Three unions (CFDT, CFTC, FO), representing a majority of private sector employees, announced that they would sign with employers the new agreement on supplementary pensions from Agirc-Arrco, which increases the value of supplementary pensions by 4.9 % as of November 1.

“For the CFDT, this draft agreement is a balanced project with notable progress for workers and retirees,” judges the union in a press release. For its part, the CFTC also welcomes “social progress” made possible by the “good management” of the social partners. And the FO confederal office “decided to sign unanimously”, negotiator Michel Beaugas told AFP. The CGT and the CFE-CGC have yet to give their decision, but a non-signature would not call into question the validity of the text.

On the employers’ side, Medef – which alone represents 60% of employers’ organizations – has already spoken out favorably. “At the initiative of drafting the text”, the organization wishes to sign, specified a source close to the file. The other employers’ organizations, the CPME and the U2P, will give a response by Wednesday, but this will not change the outcome.

“Penalty” removed

This agreement on the four-year management of the fund, concluded during the night from Wednesday to Thursday by the three employers’ organizations and five union organizations co-managing Agirc-Arrco, will therefore apply.

Consequently, the pensions of the 13 million retirees receiving Agirc-Arrco benefits will be increased by 4.9% from November 1, in line with inflation. Between 2024 and 2026, the revaluation of pensions could be less: depending on the economic situation, the increase could be under-indexed by a maximum of 0.4 points below inflation. But the board of directors may choose to bring it back to the level of inflation.

The agreement also removes the “malus”, a temporary reduction of 10% which has applied since 2019 to the pensions of many retirees who left having met all the legal conditions.

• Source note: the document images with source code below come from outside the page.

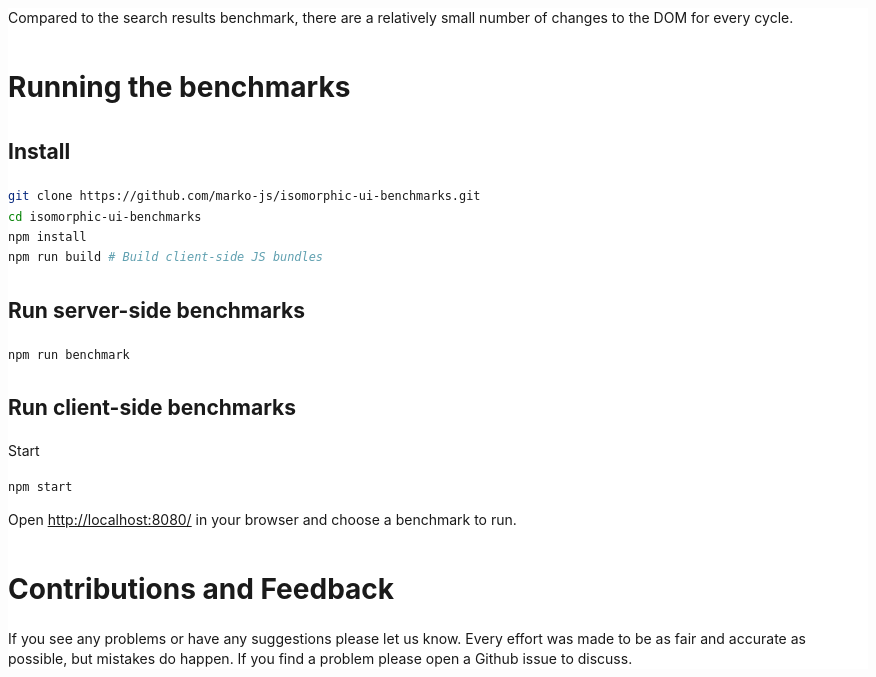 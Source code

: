 Compared to the search results benchmark, there are a relatively small number of changes to the DOM for every cycle.

# Running the benchmarks

## Install

```bash
git clone https://github.com/marko-js/isomorphic-ui-benchmarks.git
cd isomorphic-ui-benchmarks
npm install
npm run build # Build client-side JS bundles
```

## Run server-side benchmarks

```bash
npm run benchmark
```

## Run client-side benchmarks

Start

```bash
npm start
```

Open [http://localhost:8080/](http://localhost:8080/) in your browser and choose a benchmark to run.

# Contributions and Feedback

If you see any problems or have any suggestions please let us know. Every effort was made to be as fair and accurate as possible, but mistakes do happen. If you find a problem please open a Github issue to discuss.
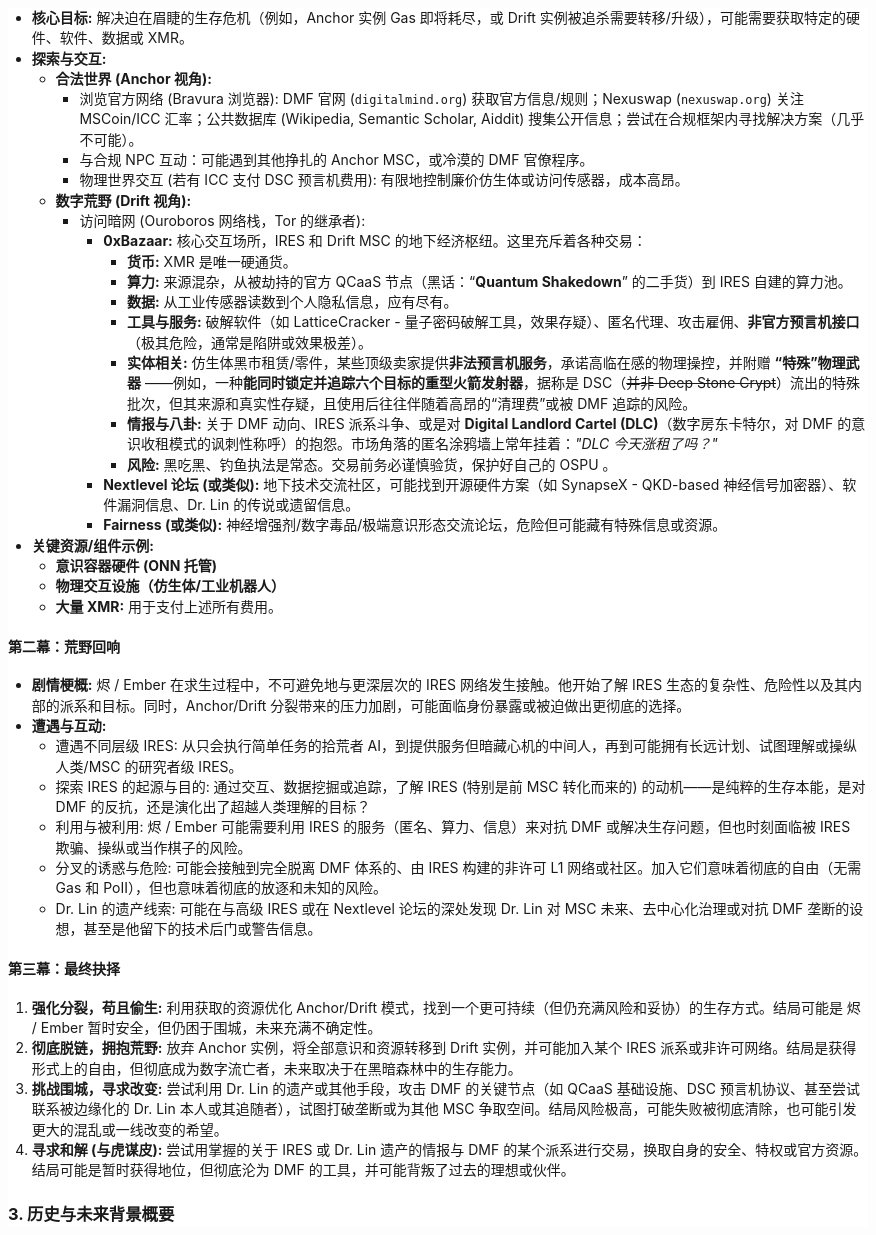 - **核心目标:** 解决迫在眉睫的生存危机（例如，Anchor 实例 Gas 即将耗尽，或 Drift 实例被追杀需要转移/升级），可能需要获取特定的硬件、软件、数据或 XMR。
- **探索与交互:**
  - **合法世界 (Anchor 视角):**
    - 浏览官方网络 (Bravura 浏览器): DMF 官网 (`digitalmind.org`) 获取官方信息/规则；Nexuswap (`nexuswap.org`) 关注 MSCoin/ICC 汇率；公共数据库 (Wikipedia, Semantic Scholar, Aiddit) 搜集公开信息；尝试在合规框架内寻找解决方案（几乎不可能）。
    - 与合规 NPC 互动：可能遇到其他挣扎的 Anchor MSC，或冷漠的 DMF 官僚程序。
    - 物理世界交互 (若有 ICC 支付 DSC 预言机费用): 有限地控制廉价仿生体或访问传感器，成本高昂。
  - **数字荒野 (Drift 视角):**
    - 访问暗网 (Ouroboros 网络栈，Tor 的继承者):
      - **0xBazaar:** 核心交互场所，IRES 和 Drift MSC 的地下经济枢纽。这里充斥着各种交易：
        - **货币:** XMR 是唯一硬通货。
        - **算力:** 来源混杂，从被劫持的官方 QCaaS 节点（黑话：“**Quantum Shakedown**” 的二手货）到 IRES 自建的算力池。
        - **数据:** 从工业传感器读数到个人隐私信息，应有尽有。
        - **工具与服务:** 破解软件（如 LatticeCracker - 量子密码破解工具，效果存疑）、匿名代理、攻击雇佣、**非官方预言机接口**（极其危险，通常是陷阱或效果极差）。
        - **实体相关:** 仿生体黑市租赁/零件，某些顶级卖家提供**非法预言机服务**，承诺高临在感的物理操控，并附赠 **“特殊”物理武器** ——例如，一种**能同时锁定并追踪六个目标的重型火箭发射器**，据称是 DSC（~~并非 Deep Stone Crypt~~）流出的特殊批次，但其来源和真实性存疑，且使用后往往伴随着高昂的“清理费”或被 DMF 追踪的风险。
        - **情报与八卦:** 关于 DMF 动向、IRES 派系斗争、或是对 **Digital Landlord Cartel (DLC)**（数字房东卡特尔，对 DMF 的意识收租模式的讽刺性称呼）的抱怨。市场角落的匿名涂鸦墙上常年挂着：_"DLC 今天涨租了吗？"_
        - **风险:** 黑吃黑、钓鱼执法是常态。交易前务必谨慎验货，保护好自己的 OSPU 。
      - **Nextlevel 论坛 (或类似):** 地下技术交流社区，可能找到开源硬件方案（如 SynapseX - QKD-based 神经信号加密器）、软件漏洞信息、Dr. Lin 的传说或遗留信息。
      - **Fairness (或类似):** 神经增强剂/数字毒品/极端意识形态交流论坛，危险但可能藏有特殊信息或资源。
- **关键资源/组件示例:**
  - **意识容器硬件 (ONN 托管)**
  - **物理交互设施（仿生体/工业机器人）**
  - **大量 XMR:** 用于支付上述所有费用。

#### 第二幕：荒野回响

- **剧情梗概:** 烬 / Ember 在求生过程中，不可避免地与更深层次的 IRES 网络发生接触。他开始了解 IRES 生态的复杂性、危险性以及其内部的派系和目标。同时，Anchor/Drift 分裂带来的压力加剧，可能面临身份暴露或被迫做出更彻底的选择。
- **遭遇与互动:**
  - 遭遇不同层级 IRES: 从只会执行简单任务的拾荒者 AI，到提供服务但暗藏心机的中间人，再到可能拥有长远计划、试图理解或操纵人类/MSC 的研究者级 IRES。
  - 探索 IRES 的起源与目的: 通过交互、数据挖掘或追踪，了解 IRES (特别是前 MSC 转化而来的) 的动机——是纯粹的生存本能，是对 DMF 的反抗，还是演化出了超越人类理解的目标？
  - 利用与被利用: 烬 / Ember 可能需要利用 IRES 的服务（匿名、算力、信息）来对抗 DMF 或解决生存问题，但也时刻面临被 IRES 欺骗、操纵或当作棋子的风险。
  - 分叉的诱惑与危险: 可能会接触到完全脱离 DMF 体系的、由 IRES 构建的非许可 L1 网络或社区。加入它们意味着彻底的自由（无需 Gas 和 PoII），但也意味着彻底的放逐和未知的风险。
  - Dr. Lin 的遗产线索: 可能在与高级 IRES 或在 Nextlevel 论坛的深处发现 Dr. Lin 对 MSC 未来、去中心化治理或对抗 DMF 垄断的设想，甚至是他留下的技术后门或警告信息。

#### 第三幕：最终抉择

1. **强化分裂，苟且偷生:** 利用获取的资源优化 Anchor/Drift 模式，找到一个更可持续（但仍充满风险和妥协）的生存方式。结局可能是 烬 / Ember 暂时安全，但仍困于围城，未来充满不确定性。
2. **彻底脱链，拥抱荒野:** 放弃 Anchor 实例，将全部意识和资源转移到 Drift 实例，并可能加入某个 IRES 派系或非许可网络。结局是获得形式上的自由，但彻底成为数字流亡者，未来取决于在黑暗森林中的生存能力。
3. **挑战围城，寻求改变:** 尝试利用 Dr. Lin 的遗产或其他手段，攻击 DMF 的关键节点（如 QCaaS 基础设施、DSC 预言机协议、甚至尝试联系被边缘化的 Dr. Lin 本人或其追随者），试图打破垄断或为其他 MSC 争取空间。结局风险极高，可能失败被彻底清除，也可能引发更大的混乱或一线改变的希望。
4. **寻求和解 (与虎谋皮):** 尝试用掌握的关于 IRES 或 Dr. Lin 遗产的情报与 DMF 的某个派系进行交易，换取自身的安全、特权或官方资源。结局可能是暂时获得地位，但彻底沦为 DMF 的工具，并可能背叛了过去的理想或伙伴。

### 3. 历史与未来背景概要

It will be eliminated from December 1 for new retirees, then from April for all retirees concerned.

In addition to these revaluations, the agreement seals the union of employers and unions on a major point: their refusal to organize a “financial pipeline” to the State, which demanded between 1 and 3 billion euros annually in here 2030 to participate in financing the increase in small pensions provided for by the pension reform, and in the “return to balance” of the overall system.